I've developed a series of matting and framing actions for Photoshop (CS3 & CS2, I'm not sure about compatibility with early versions).  I'd like to get some feedback on how the frames and mats look.  You can see examples of the mats and frames here:

http://www.ryandesjardins.com/Actions/rad_frames_examples.htm

If you are interested in trying out the action, you can download it here:

http://www.ryandesjardins.com/dowload.htm

The current version is 1.6 which includes the following matting and framing options:

Single White Mat & Black Frame
Double White Mat & Black Frame
Triple White Mat & Black Frame
Single White Mat with black core & Black Frame
Double White Mat  with black core on outer mat & frame
Triple White Mat with black core on middle mat & frame
Single Custom Color Mat with white core & Custom Frame (prompts for choosing mat and frame colors)
Double Custom Color Mat with white core & Custom Frame
Triple Custom Color Mat with white core & Custom Frame
Single Custom Solid Color Mat (core same color as mat) & Custom Frame
Please give it a try and let me know your thoughts about its function and what might improve it.  I created these because I wasn't happy with most of the mat & frame actions that are currently out there.

Thanks,

Ryan


----------



## The Phototron (Aug 11, 2007)

The first few are nice, but the last three not quite.
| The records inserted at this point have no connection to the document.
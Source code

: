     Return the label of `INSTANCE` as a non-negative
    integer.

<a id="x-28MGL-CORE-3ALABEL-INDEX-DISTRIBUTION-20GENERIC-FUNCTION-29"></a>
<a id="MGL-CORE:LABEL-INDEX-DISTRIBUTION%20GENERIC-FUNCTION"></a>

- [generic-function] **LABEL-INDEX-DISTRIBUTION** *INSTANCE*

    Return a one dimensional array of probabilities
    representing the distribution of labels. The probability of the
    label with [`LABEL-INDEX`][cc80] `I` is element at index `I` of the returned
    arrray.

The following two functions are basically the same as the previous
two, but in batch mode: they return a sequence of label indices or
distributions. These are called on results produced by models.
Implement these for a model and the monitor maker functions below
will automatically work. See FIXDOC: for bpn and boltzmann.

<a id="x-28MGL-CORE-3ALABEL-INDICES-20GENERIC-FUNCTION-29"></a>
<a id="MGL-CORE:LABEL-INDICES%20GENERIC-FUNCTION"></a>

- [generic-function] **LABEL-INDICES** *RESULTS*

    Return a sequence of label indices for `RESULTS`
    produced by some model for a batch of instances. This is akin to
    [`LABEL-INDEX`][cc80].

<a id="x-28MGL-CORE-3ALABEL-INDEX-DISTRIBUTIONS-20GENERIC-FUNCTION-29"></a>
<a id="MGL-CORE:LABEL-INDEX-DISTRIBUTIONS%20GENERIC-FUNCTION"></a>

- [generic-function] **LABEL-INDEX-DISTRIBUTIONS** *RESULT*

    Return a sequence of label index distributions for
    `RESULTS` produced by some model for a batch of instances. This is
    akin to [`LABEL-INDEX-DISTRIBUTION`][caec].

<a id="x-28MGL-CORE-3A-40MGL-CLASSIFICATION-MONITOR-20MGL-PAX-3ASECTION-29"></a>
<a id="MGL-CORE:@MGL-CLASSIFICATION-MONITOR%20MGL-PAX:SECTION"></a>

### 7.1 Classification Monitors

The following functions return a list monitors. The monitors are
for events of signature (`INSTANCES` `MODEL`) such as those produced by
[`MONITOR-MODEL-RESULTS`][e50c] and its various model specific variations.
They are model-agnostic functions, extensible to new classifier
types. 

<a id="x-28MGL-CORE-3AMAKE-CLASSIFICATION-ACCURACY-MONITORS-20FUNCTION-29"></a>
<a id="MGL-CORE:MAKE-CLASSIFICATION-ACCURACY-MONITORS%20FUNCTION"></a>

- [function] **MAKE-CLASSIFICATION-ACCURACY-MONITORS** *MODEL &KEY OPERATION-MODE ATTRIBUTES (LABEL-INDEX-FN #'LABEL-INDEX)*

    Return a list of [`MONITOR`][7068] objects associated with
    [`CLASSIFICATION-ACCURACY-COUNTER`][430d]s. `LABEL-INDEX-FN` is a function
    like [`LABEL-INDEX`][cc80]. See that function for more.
They're distracting and doesn't look clean.


----------



## radphoto (Aug 12, 2007)

I've made some slight changes to the color mats, that I believe will clean them up a bit and make them a little better (you may or may not notice a difference).  I have also added two more solid color mat options (double and triple mats), which was a request.  I prefer the straight forward white mat black frame, but after several requests to incorporate color, I've added several options.

I'm open to suggestions for improvement.

Thanks


----------